DATA EXTRACTS START

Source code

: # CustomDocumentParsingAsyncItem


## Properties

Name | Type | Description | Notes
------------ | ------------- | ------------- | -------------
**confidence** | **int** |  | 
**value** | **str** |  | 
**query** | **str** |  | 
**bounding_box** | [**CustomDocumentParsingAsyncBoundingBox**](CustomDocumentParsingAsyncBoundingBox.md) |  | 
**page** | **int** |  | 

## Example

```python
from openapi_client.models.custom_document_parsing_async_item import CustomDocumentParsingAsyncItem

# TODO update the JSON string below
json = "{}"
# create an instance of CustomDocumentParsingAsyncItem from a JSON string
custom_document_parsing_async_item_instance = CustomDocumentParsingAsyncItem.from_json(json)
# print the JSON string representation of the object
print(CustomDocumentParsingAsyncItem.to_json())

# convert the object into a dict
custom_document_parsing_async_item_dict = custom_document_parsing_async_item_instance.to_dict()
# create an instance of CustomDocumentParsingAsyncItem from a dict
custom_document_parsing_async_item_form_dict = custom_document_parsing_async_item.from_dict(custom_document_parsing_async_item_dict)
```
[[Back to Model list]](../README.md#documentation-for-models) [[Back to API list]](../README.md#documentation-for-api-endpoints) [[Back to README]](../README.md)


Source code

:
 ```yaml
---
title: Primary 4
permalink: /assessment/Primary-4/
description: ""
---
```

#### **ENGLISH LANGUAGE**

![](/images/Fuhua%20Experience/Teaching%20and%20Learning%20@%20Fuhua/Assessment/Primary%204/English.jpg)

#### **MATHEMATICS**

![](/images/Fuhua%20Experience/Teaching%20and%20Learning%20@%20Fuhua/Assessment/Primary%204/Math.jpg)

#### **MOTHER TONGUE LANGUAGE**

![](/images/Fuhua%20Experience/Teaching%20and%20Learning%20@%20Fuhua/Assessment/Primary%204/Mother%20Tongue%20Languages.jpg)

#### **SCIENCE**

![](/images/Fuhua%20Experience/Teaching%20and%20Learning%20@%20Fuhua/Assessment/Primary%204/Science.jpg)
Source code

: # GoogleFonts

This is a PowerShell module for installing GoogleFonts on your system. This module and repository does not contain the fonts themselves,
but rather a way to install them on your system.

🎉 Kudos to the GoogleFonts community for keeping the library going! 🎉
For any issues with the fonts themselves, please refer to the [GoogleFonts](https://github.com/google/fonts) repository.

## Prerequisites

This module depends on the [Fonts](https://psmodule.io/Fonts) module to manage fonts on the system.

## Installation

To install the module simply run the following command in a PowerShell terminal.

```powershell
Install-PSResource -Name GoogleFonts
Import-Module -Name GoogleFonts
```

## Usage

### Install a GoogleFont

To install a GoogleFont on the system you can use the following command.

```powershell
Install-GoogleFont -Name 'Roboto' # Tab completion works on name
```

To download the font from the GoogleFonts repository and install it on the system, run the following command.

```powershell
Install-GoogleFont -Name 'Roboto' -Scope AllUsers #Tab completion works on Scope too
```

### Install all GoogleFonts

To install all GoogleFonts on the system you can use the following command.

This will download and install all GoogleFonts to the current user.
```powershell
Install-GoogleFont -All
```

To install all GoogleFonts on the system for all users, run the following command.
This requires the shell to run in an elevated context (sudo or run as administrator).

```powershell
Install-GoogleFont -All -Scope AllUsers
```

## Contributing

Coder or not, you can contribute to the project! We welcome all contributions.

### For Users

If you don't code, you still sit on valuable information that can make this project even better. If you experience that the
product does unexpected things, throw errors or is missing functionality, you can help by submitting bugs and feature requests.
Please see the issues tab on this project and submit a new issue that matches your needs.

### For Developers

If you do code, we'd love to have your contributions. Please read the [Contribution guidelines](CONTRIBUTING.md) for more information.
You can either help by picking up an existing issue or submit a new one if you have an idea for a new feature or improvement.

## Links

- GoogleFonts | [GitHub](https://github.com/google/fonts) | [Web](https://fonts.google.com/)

DATA EXTRACTS END

| EXERCISE BRIEF |
Copy each line exactly, beginning at the one with "This requires the" and stopping after the last line of the entries. Include nothing else.

| EXERCISE RESPONSE |
This requires the shell to run in an elevated context (sudo or run as administrator).

```powershell
Install-GoogleFont -All -Scope AllUsers
```

## Contributing

Coder or not, you can contribute to the project! We welcome all contributions.

### For Users

If you don't code, you still sit on valuable information that can make this project even better. If you experience that the
product does unexpected things, throw errors or is missing functionality, you can help by submitting bugs and feature requests.
Please see the issues tab on this project and submit a new issue that matches your needs.

### For Developers

If you do code, we'd love to have your contributions. Please read the [Contribution guidelines](CONTRIBUTING.md) for more information.
You can either help by picking up an existing issue or submit a new one if you have an idea for a new feature or improvement.

## Links

- GoogleFonts | [GitHub](https://github.com/google/fonts) | [Web](https://fonts.google.com/)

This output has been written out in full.